Rodiónov, sintiéndose excluido, retrocedió unos pasos, aguardando que Albov le hiciera alguna señal. Minin y sus hombres se habían congregado en un grupo, al final del camino, mirándoles con aire desconcertado, como si no supieran qué hacer.
—Vete —dijo Albov.
Abrió un paquete de Camel Lights y encendió el cigarrillo de Arkady y el suyo. Luego aplicó la cerilla al envoltorio de celofán, dejando que se quemara y se lo llevara la brisa. A los pocos minutos se giró hacia la verja. A medida que el sol resplandecía con más fuerza, los árboles parecían más altos, más definidos, más verdes, pasando por diversas etapas de luz y sombra.
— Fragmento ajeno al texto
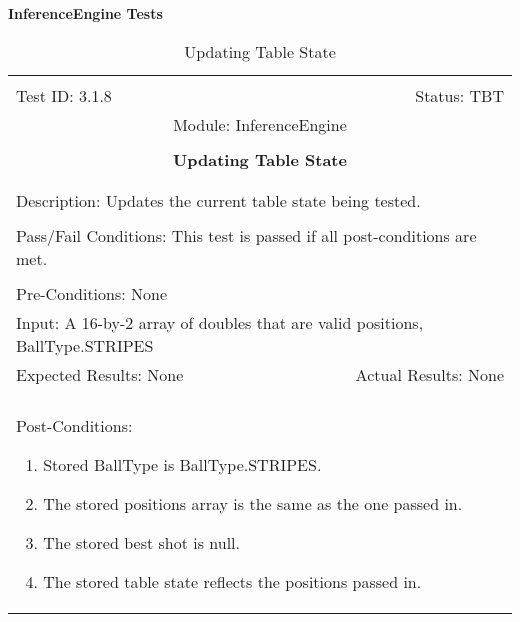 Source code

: \documentclass[titlepage]{article}
\begin{document}
\large{\textbf{InferenceEngine Tests}}
\begin{center}%
\begin{table}
\begin{tabular}{|l r|}\hline&\\[-2mm]
	Test ID: 3.1.8	&Status: TBT\\[-3mm]
	\multicolumn{2}{|c|}{Module: InferenceEngine}\\&\\
	\multicolumn{2}{|c|}{\textbf{\large{Updating Table State}}}\\&\\\hline&\\[-3mm]
	\multicolumn{2}{|p{\textwidth}|}{Description: Updates the current table state being tested.}\\[1mm]\hline&\\[-3mm]
	\multicolumn{2}{|p{\textwidth}|}{Pass/Fail Conditions: This test is passed if all post-conditions are met.}\\[1mm]\hline&\\[-3mm]
	\multicolumn{2}{|p{\textwidth}|}{Pre-Conditions: None}\\[4mm]
	\multicolumn{2}{|p{\textwidth}|}{Input: A 16-by-2 array of doubles that are valid positions, BallType.STRIPES}\\[2mm]\hline
	\multicolumn{1}{|p{0.49\textwidth}}{Expected Results: None}	&\multicolumn{1}{|p{0.45\textwidth}|}{Actual Results: None}\\\hline&\\[-3mm]
	\multicolumn{2}{|p{\textwidth}|}{Post-Conditions: \begin{enumerate}\item Stored BallType is BallType.STRIPES. \item The stored positions array is the same as the one passed in. \item The stored best shot is null. \item The stored table state reflects the positions passed in.\end{enumerate}}\\\hline
\end{tabular}
\caption{Updating Table State}
\end{table}
\end{center}
\end{document}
La luz que se filtraba por entre las casetas de los centinelas era blanca, como si ardiera. Simultáneamente, la verja quedó en sombras y presentó un aspecto más oscuro.
Arkady recordó de pronto que Albov le había dicho que podía devolverle el dinero en Múnich.
—¿Vas a ir a Múnich? —le preguntó.
—Algunos de mis mejores amigos residen en Múnich —respondió Albov.